GIStemp get criticised for extrapolating over wide regions in the Arctic. But it's the best thing to do (in a bad situation). leaving the regions out seems more conservative, but it isn't.


Anyway I've been looking at ways of using irregular triangular subdivisions instead of a regular grid. The idea is that when stations get sparse, you just make the subdivisions bigger. No part of the Earth lacks a representative cover. As I mentioned, sparseness is a problem - here the triangles get big, so the coverage degrades. But it's better than none.

Back to the error

I recalculated some of the main global plots of recent posts. Here old and new are contrasted. As you'll see, the discrepancies are noticeable but not major. Mainly the error made peaks and valleys more extreme. I don't believe the revised data would show out on Zeke's combined blogger plots. At the bottom of each plot the modified trend is shown. The changes are small.
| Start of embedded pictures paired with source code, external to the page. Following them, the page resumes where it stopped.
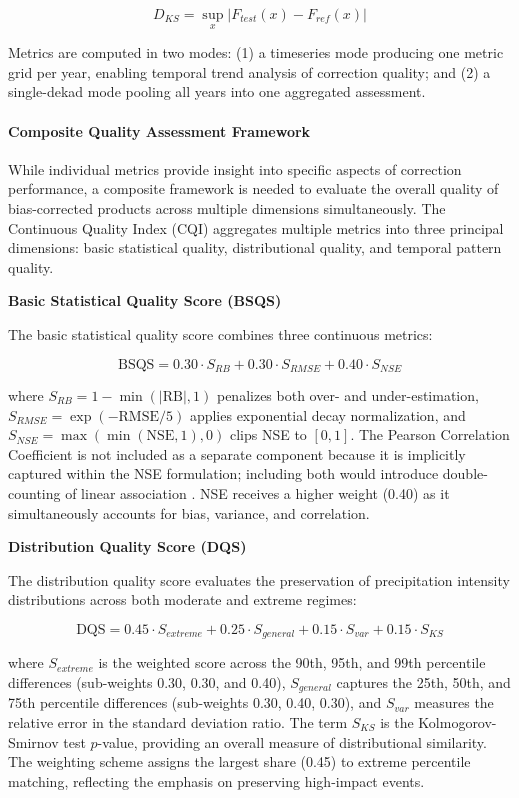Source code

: \documentclass[remotesensing,article,submit,pdftex,moreauthors]{Definitions/mdpi}
\begin{document}
\[D_{KS} = \sup_{x} |F_{test}(x) - F_{ref}(x)|\]

Metrics are computed in two modes: (1) a timeseries mode producing one
metric grid per year, enabling temporal trend analysis of correction
quality; and (2) a single-dekad mode pooling all years into one
aggregated assessment.

\paragraph{Composite Quality Assessment
Framework}\label{composite-quality-assessment-framework}

While individual metrics provide insight into specific aspects of
correction performance, a composite framework is needed to evaluate the
overall quality of bias-corrected products across multiple dimensions
simultaneously. The Continuous Quality Index (CQI) aggregates multiple
metrics into three principal dimensions: basic statistical quality,
distributional quality, and temporal pattern quality.

\textbf{Basic Statistical Quality Score (BSQS)}

The basic statistical quality score combines three continuous metrics:

\[\text{BSQS} = 0.30 \cdot S_{RB} + 0.30 \cdot S_{RMSE} + 0.40 \cdot S_{NSE}\]

where \(S_{RB} = 1 - \min(|\text{RB}|, 1)\) penalizes both over- and
under-estimation, \(S_{RMSE} = \exp(-\text{RMSE}/5)\) applies
exponential decay normalization, and
\(S_{NSE} = \max(\min(\text{NSE}, 1), 0)\) clips NSE to \([0, 1]\). The
Pearson Correlation Coefficient is not included as a separate component
because it is implicitly captured within the NSE formulation; including
both would introduce double-counting of linear association \cite{ref30}. NSE
receives a higher weight (0.40) as it simultaneously accounts for bias,
variance, and correlation.

\textbf{Distribution Quality Score (DQS)}

The distribution quality score evaluates the preservation of
precipitation intensity distributions across both moderate and extreme
regimes:

\[\text{DQS} = 0.45 \cdot S_{extreme} + 0.25 \cdot S_{general} + 0.15 \cdot S_{var} + 0.15 \cdot S_{KS}\]

where \(S_{extreme}\) is the weighted score across the 90th, 95th, and
99th percentile differences (sub-weights 0.30, 0.30, and 0.40),
\(S_{general}\) captures the 25th, 50th, and 75th percentile differences
(sub-weights 0.30, 0.40, 0.30), and \(S_{var}\) measures the relative
error in the standard deviation ratio. The term \(S_{KS}\) is the
Kolmogorov-Smirnov test \(p\)-value, providing an overall measure of
distributional similarity. The weighting scheme assigns the largest
share (0.45) to extreme percentile matching, reflecting the emphasis on
preserving high-impact events.
\end{document}
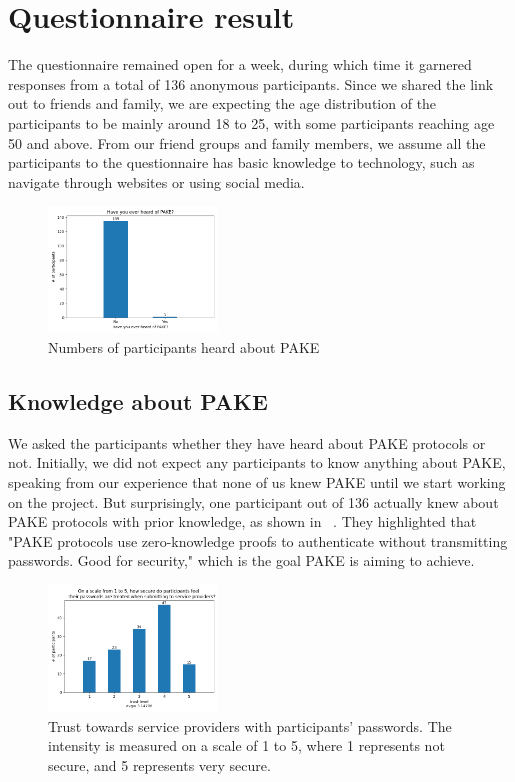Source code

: \section{Questionnaire result}




The questionnaire remained open for a week, during which time it garnered responses from a total of 136 anonymous participants.
Since we shared the link out to friends and family, we are expecting the age distribution of the participants to be mainly around 18 to 25, with some participants reaching age 50 and above.
From our friend groups and family members, we assume all the participants to the questionnaire has basic knowledge to technology, such as navigate through websites or using social media.

\begin{figure}[ht]
  \centering
  \includegraphics[width=0.4\textwidth]{./images/know_pake.png}
  \caption{Numbers of participants heard about PAKE}
  \label{fig:know_pake}
\end{figure}

\subsection{Knowledge about PAKE}
We asked the participants whether they have heard about PAKE protocols or not.
Initially, we did not expect any participants to know anything about PAKE, speaking from our experience that none of us knew PAKE until we start working on the project.
But surprisingly, one participant out of 136 actually knew about PAKE protocols with prior knowledge, as shown in ~.
They highlighted that "PAKE protocols use zero-knowledge proofs to authenticate without transmitting passwords. Good for security," which is the goal PAKE is aiming to achieve.





\begin{figure}[ht]
  \centering
  \includegraphics[width=0.4\textwidth]{./images/service_provider_trust.png}
  \caption{Trust towards service providers with participants' passwords.
    The intensity is measured on a scale of 1 to 5, where 1 represents not secure, and 5 represents very secure.}
  \label{fig:trust}
\end{figure}


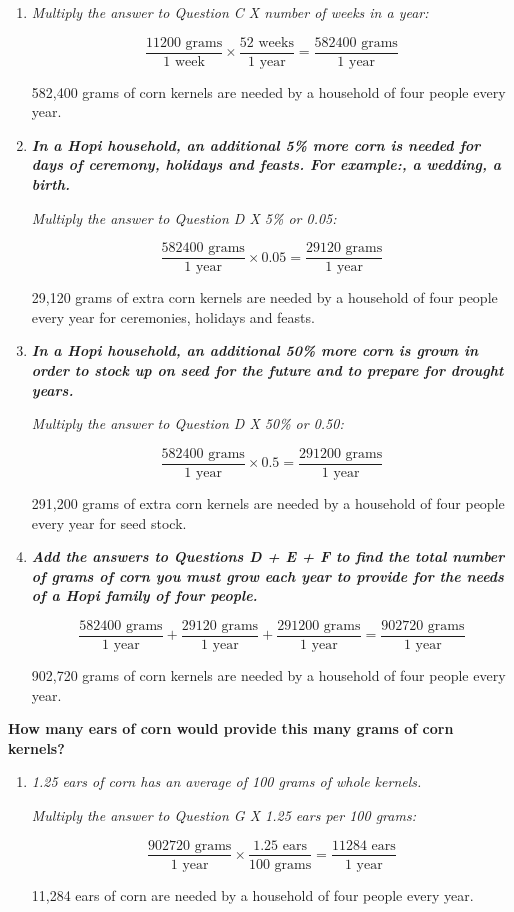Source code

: \documentclass[12pt,]{article}
\begin{document}
\begin{enumerate}
\def\labelenumi{\Alph{enumi}.}
\setcounter{enumi}{3}
\item
  \emph{Multiply the answer to Question C X number of weeks in a year:}

  \[\frac{11200\text{ grams}}{1\text{ week}}\times\frac{52\text{ weeks}}{1\text{ year}}=\frac{582400\text{ grams}}{1 \text{ year}}\]

  582,400 grams of corn kernels are needed by a household of four people every year.
\item
  \textbf{\emph{In a Hopi household, an additional 5\% more corn is needed for days of {ceremony, holidays and feasts}. For example:, a wedding, a birth.}}

  \emph{Multiply the answer to Question D X 5\% or 0.05:}

  \[\frac{582400\text{ grams}}{1\text{ year}}\times0.05=\frac{29120\text{ grams}}{1 \text{ year}}\]

  29,120 grams of extra corn kernels are needed by a household of four people every year for ceremonies, holidays and feasts.
\item
  \textbf{\emph{In a Hopi household, an additional 50\% more corn is grown in order to stock up on {seed for the future} and to prepare for drought years.}}

  \emph{Multiply the answer to Question D X 50\% or 0.50:}

  \[\frac{582400\text{ grams}}{1\text{ year}}\times0.5=\frac{291200 \text{ grams}}{1 \text{ year}}\]

  291,200 grams of extra corn kernels are needed by a household of four people every year for seed stock.
\item
  \textbf{\emph{Add the answers to Questions D + E + F to find the total number of grams of corn you must grow each year to provide for the needs of a Hopi family of four people.}}

  \[\frac{582400\text{ grams}}{1\text{ year}}+\frac{29120\text{ grams}}{1\text{ year}}+\frac{291200\text{ grams}}{1\text{ year}}=\frac{902720 \text{ grams}}{1 \text{ year}}\]

  902,720 grams of corn kernels are needed by a household of four people every year.
\end{enumerate}

\textbf{How many {ears of corn} would provide this many grams of corn kernels?}

\begin{enumerate}
\def\labelenumi{\Alph{enumi}.}
\setcounter{enumi}{7}
\item
  \emph{1.25 ears of corn has an average of 100 grams of whole kernels.}

  \emph{Multiply the answer to Question G X 1.25 ears per 100 grams:}

  \[\frac{902720\text{ grams}}{1\text{ year}}\times\frac{1.25\text{ ears}}{100\text{ grams}}=\frac{11284\text{ ears}}{1 \text{ year}}\]

  11,284 ears of corn are needed by a household of four people every year.
\end{enumerate}
\end{document}
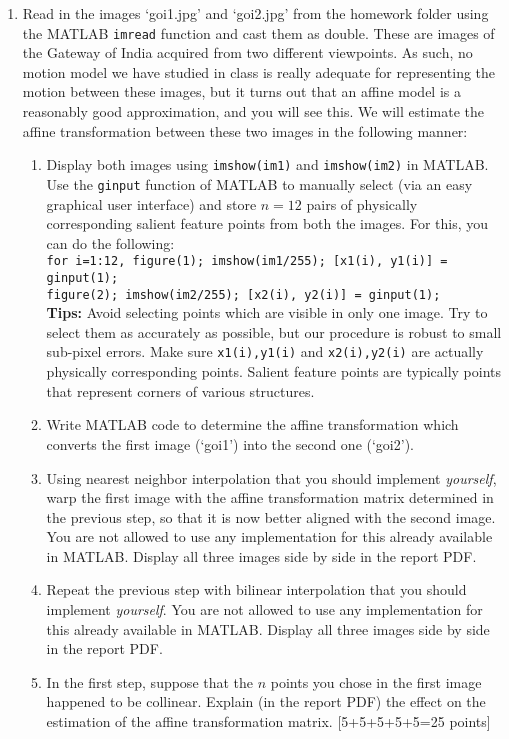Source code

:\documentclass[11pt]{article}
\begin{document}
\begin{enumerate}
\item Read in the images `goi1.jpg' and `goi2.jpg' from the homework folder using the MATLAB \texttt{imread} function and cast them as double. These are images of the Gateway of India acquired from two different viewpoints. As such, no motion model we have studied in class is really adequate for representing the motion between these images, but it turns out that an affine model is a reasonably good approximation, and you will see this. We will estimate the affine transformation between these two images in the following manner:
\begin{enumerate}
\item Display both images using \texttt{imshow(im1)} and \texttt{imshow(im2)} in MATLAB. Use the \texttt{ginput} function of MATLAB to manually select (via an easy graphical user interface) and store $n = 12$ pairs of physically corresponding salient feature points from both the images. For this, you can do the following: \\
\texttt{for i=1:12, figure(1); imshow(im1/255); [x1(i), y1(i)] = ginput(1); \\ figure(2); imshow(im2/255); [x2(i), y2(i)] = ginput(1);}\\
\textbf{Tips:} Avoid selecting points which are visible in only one image. Try to select them as accurately as possible, but our procedure is robust to small sub-pixel errors. Make sure \texttt{x1(i),y1(i)} and \texttt{x2(i),y2(i)} are actually physically corresponding points. Salient feature points are typically points that represent corners of various structures. 
\item Write MATLAB code to determine the affine transformation which converts the first image (`goi1') into the second one (`goi2'). 
\item Using nearest neighbor interpolation that you should implement \emph{yourself}, warp the first image with the affine transformation matrix determined in the previous step, so that it is now better aligned with the second image. You are not allowed to use any implementation for this already available in MATLAB. Display all three images side by side in the report PDF.
\item Repeat the previous step with bilinear interpolation that you should implement \emph{yourself}. You are not allowed to use any implementation for this already available in MATLAB. Display all three images side by side in the report PDF.
\item In the first step, suppose that the $n$ points you chose in the first image happened to be collinear. Explain (in the report PDF) the effect on the estimation of the affine transformation matrix. 
\textsf{[5+5+5+5+5=25 points]}
\end{enumerate}


\end{enumerate}
\end{document}
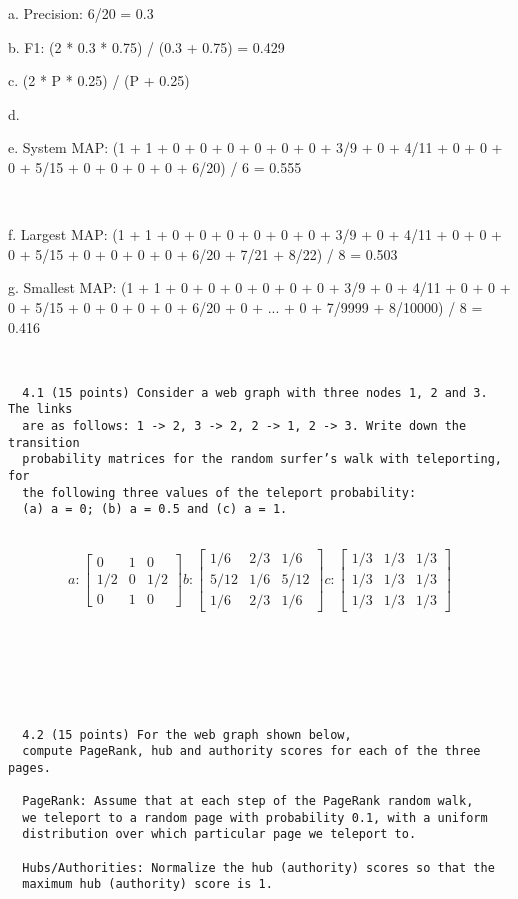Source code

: \documentclass[12pt]{article}
\begin{document}
a. Precision: 6/20 = 0.3

b. F1: (2 * 0.3 * 0.75) / (0.3 + 0.75) = 0.429

c. (2 * P * 0.25) / (P + 0.25)

d.

e. System MAP: (1 + 1 + 0 + 0 + 0 + 0 + 0 + 0 + 3/9 + 0 + 4/11 + 0 + 0 + 0 + 5/15 + 0 + 0 + 0 + 0 + 6/20) / 6 = 0.555

\

f. Largest MAP: (1 + 1 + 0 + 0 + 0 + 0 + 0 + 0 + 3/9 + 0 + 4/11 + 0 + 0 + 0 + 5/15 + 0 + 0 + 0 + 0 + 6/20 + 7/21 + 8/22) / 8 = 0.503

g. Smallest MAP: (1 + 1 + 0 + 0 + 0 + 0 + 0 + 0 + 3/9 + 0 + 4/11 + 0 + 0 + 0 + 5/15 + 0 + 0 + 0 + 0 + 6/20 + 0 + ... + 0 + 7/9999 + 8/10000) / 8 = 0.416

\

\begin{verbatim}
  4.1 (15 points) Consider a web graph with three nodes 1, 2 and 3. The links
  are as follows: 1 -> 2, 3 -> 2, 2 -> 1, 2 -> 3. Write down the transition
  probability matrices for the random surfer’s walk with teleporting, for
  the following three values of the teleport probability:
  (a) a = 0; (b) a = 0.5 and (c) a = 1.
  
\end{verbatim}

\begin{displaymath} a:
  \begin{bmatrix}
     0 & 1 & 0\\
     1/2 & 0 & 1/2 \\
     0 & 1 & 0  
  \end{bmatrix} b:
  \begin{bmatrix}
     1/6 & 2/3 & 1/6 \\
     5/12 & 1/6 & 5/12 \\
     1/6 & 2/3 & 1/6 
  \end{bmatrix} c:
  \begin{bmatrix}
     1/3 & 1/3 & 1/3 \\
     1/3 & 1/3 & 1/3 \\
     1/3 & 1/3 & 1/3  
  \end{bmatrix}
\end{displaymath}

\

\

\

\begin{verbatim}
  4.2 (15 points) For the web graph shown below,
  compute PageRank, hub and authority scores for each of the three pages.
  
  PageRank: Assume that at each step of the PageRank random walk, 
  we teleport to a random page with probability 0.1, with a uniform 
  distribution over which particular page we teleport to.

  Hubs/Authorities: Normalize the hub (authority) scores so that the
  maximum hub (authority) score is 1.
\end{verbatim}
\end{document}
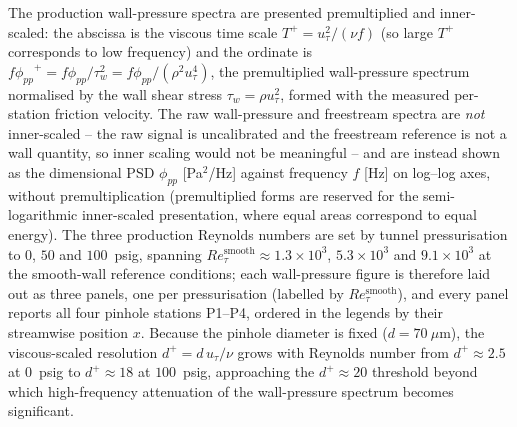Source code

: The production wall-pressure spectra are presented premultiplied and inner-scaled: the abscissa is the viscous time scale $T^+ = u_\tau^2/(\nu f)$ (so large $T^+$ corresponds to low frequency) and the ordinate is ${f\phi_{pp}}^{+} = f\phi_{pp}/\tau_w^2 = f\phi_{pp}/(\rho^2 u_\tau^4)$, the premultiplied wall-pressure spectrum normalised by the wall shear stress $\tau_w = \rho u_\tau^2$, formed with the measured per-station friction velocity. The raw wall-pressure and freestream spectra are \emph{not} inner-scaled -- the raw signal is uncalibrated and the freestream reference is not a wall quantity, so inner scaling would not be meaningful -- and are instead shown as the dimensional PSD $\phi_{pp}$ [Pa$^2$/Hz] against frequency $f$ [Hz] on log--log axes, without premultiplication (premultiplied forms are reserved for the semi-logarithmic inner-scaled presentation, where equal areas correspond to equal energy). The three production Reynolds numbers are set by tunnel pressurisation to $0$, $50$ and $100$~psig, spanning $Re_\tau^{\mathrm{smooth}} \approx 1.3\times10^{3}$, $5.3\times10^{3}$ and $9.1\times10^{3}$ at the smooth-wall reference conditions; each wall-pressure figure is therefore laid out as three panels, one per pressurisation (labelled by $Re_\tau^{\mathrm{smooth}}$), and every panel reports all four pinhole stations P1--P4, ordered in the legends by their streamwise position $x$. Because the pinhole diameter is fixed ($d = 70~\mu\mathrm{m}$), the viscous-scaled resolution $d^{+} = d\,u_\tau/\nu$ grows with Reynolds number from $d^{+}\approx 2.5$ at $0$~psig to $d^{+}\approx 18$ at $100$~psig, approaching the $d^{+}\approx 20$ threshold beyond which high-frequency attenuation of the wall-pressure spectrum becomes significant.

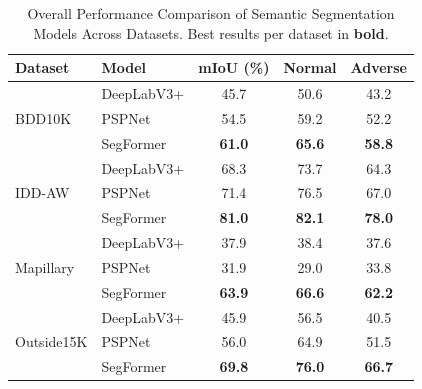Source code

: 


\begin{table}[t]
\centering
\caption{Overall Performance Comparison of Semantic Segmentation Models Across Datasets. Best results per dataset in \textbf{bold}.}
\label{tab:model_comparison}
\begin{tabular}{@{}llccc@{}}
\toprule
\textbf{Dataset} & \textbf{Model} & \textbf{mIoU (\%)} & \textbf{Normal} & \textbf{Adverse} \\
\midrule
\multirow{3}{*}{BDD10K} 
  & DeepLabV3+ & 45.7 & 50.6 & 43.2 \\
  & PSPNet     & 54.5 & 59.2 & 52.2 \\
  & SegFormer  & \textbf{61.0} & \textbf{65.6} & \textbf{58.8} \\
\midrule
\multirow{3}{*}{IDD-AW}
  & DeepLabV3+ & 68.3 & 73.7 & 64.3 \\
  & PSPNet     & 71.4 & 76.5 & 67.0 \\
  & SegFormer  & \textbf{81.0} & \textbf{82.1} & \textbf{78.0} \\
\midrule
\multirow{3}{*}{Mapillary}
  & DeepLabV3+ & 37.9 & 38.4 & 37.6 \\
  & PSPNet     & 31.9 & 29.0 & 33.8 \\
  & SegFormer  & \textbf{63.9} & \textbf{66.6} & \textbf{62.2} \\
\midrule
\multirow{3}{*}{Outside15K}
  & DeepLabV3+ & 45.9 & 56.5 & 40.5 \\
  & PSPNet     & 56.0 & 64.9 & 51.5 \\
  & SegFormer  & \textbf{69.8} & \textbf{76.0} & \textbf{66.7} \\
\bottomrule
\end{tabular}
\end{table}



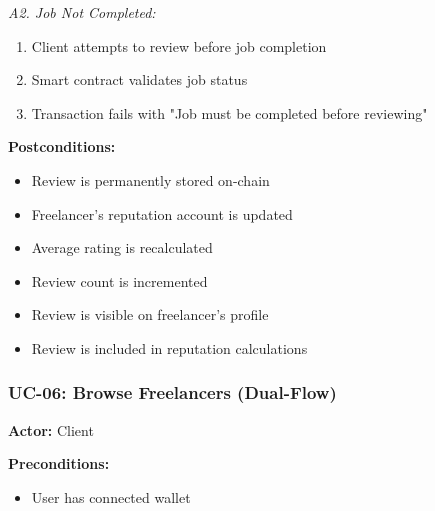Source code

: \documentclass[a4paper,13pt,twoside]{report}
\theoremstyle{definition}
\begin{document}
\textit{A2. Job Not Completed:}
\begin{enumerate}
    \item Client attempts to review before job completion
    \item Smart contract validates job status
    \item Transaction fails with "Job must be completed before reviewing"
\end{enumerate}

\textbf{Postconditions:}
\begin{itemize}
    \item Review is permanently stored on-chain
    \item Freelancer's reputation account is updated
    \item Average rating is recalculated
    \item Review count is incremented
    \item Review is visible on freelancer's profile
    \item Review is included in reputation calculations
\end{itemize}

\subsubsection{UC-06: Browse Freelancers (Dual-Flow)}

\textbf{Actor:} Client

\textbf{Preconditions:}
\begin{itemize}
    \item User has connected wallet
\end{itemize}
\end{document}
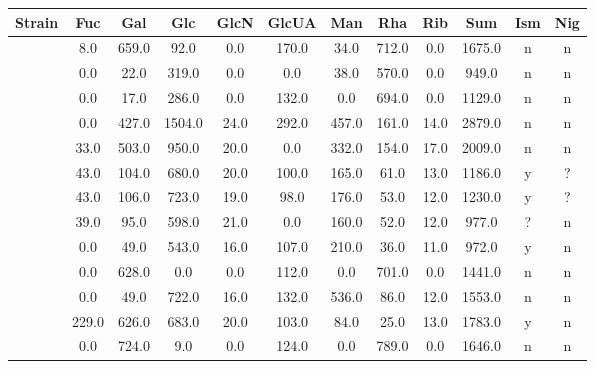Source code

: {\begin{landscape}
\begin{table}
\begin{tabular}{l*{9}{S[table-auto-round]}cc}
				{Strain} & {Fuc} & {Gal} & {Glc} & {GlcN} & {GlcUA} & {Man} & {Rha} & {Rib} & {Sum} & {Ism} & {Nig} \\
				\hline
				 & 8.0 & 659.0 & 92.0 & 0.0 & 170.0 & 34.0 & 712.0 & 0.0 & 1675.0 & n & n \\
				 & 0.0 & 22.0 & 319.0 & 0.0 & 0.0 & 38.0 & 570.0 & 0.0 & 949.0 & n & n \\
				 & 0.0 & 17.0 & 286.0 & 0.0 & 132.0 & 0.0 & 694.0 & 0.0 & 1129.0 & n & n \\
				 & 0.0 & 427.0 & 1504.0 & 24.0 & 292.0 & 457.0 & 161.0 & 14.0 & 2879.0 & n & n \\
				 & 33.0 & 503.0 & 950.0 & 20.0 & 0.0 & 332.0 & 154.0 & 17.0 & 2009.0 & n & n \\
				 & 43.0 & 104.0 & 680.0 & 20.0 & 100.0 & 165.0 & 61.0 & 13.0 & 1186.0 & y & ? \\
				 & 43.0 & 106.0 & 723.0 & 19.0 & 98.0 & 176.0 & 53.0 & 12.0 & 1230.0 & y & ? \\
				 & 39.0 & 95.0 & 598.0 & 21.0 & 0.0 & 160.0 & 52.0 & 12.0 & 977.0 & ? & n \\
				 & 0.0 & 49.0 & 543.0 & 16.0 & 107.0 & 210.0 & 36.0 & 11.0 & 972.0 & y & n \\
				 & 0.0 & 628.0 & 0.0 & 0.0 & 112.0 & 0.0 & 701.0 & 0.0 & 1441.0 & n & n \\
				 & 0.0 & 49.0 & 722.0 & 16.0 & 132.0 & 536.0 & 86.0 & 12.0 & 1553.0 & n & n \\
				 & 229.0 & 626.0 & 683.0 & 20.0 & 103.0 & 84.0 & 25.0 & 13.0 & 1783.0 & y & n \\
				 & 0.0 & 724.0 & 9.0 & 0.0 & 124.0 & 0.0 & 789.0 & 0.0 & 1646.0 & n & n \\
				\bottomrule
			\end{tabular}
		\end{table}
	\end{landscape}
	\clearpage
}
There are sometimes some biggish changes in late 1930's. I think this reflects the fact that these years were hot in ConUS, which were then overweighted in the older version.




Global Land and Sea

Land Only

Global Sea (SST)

Rural stations

61 station subset


5 comments:

  1. Thanks Nick,

    I've been puzzling over the weighting issue myself, i was going to look at delaunay triangulation or Voronoi (just to be different)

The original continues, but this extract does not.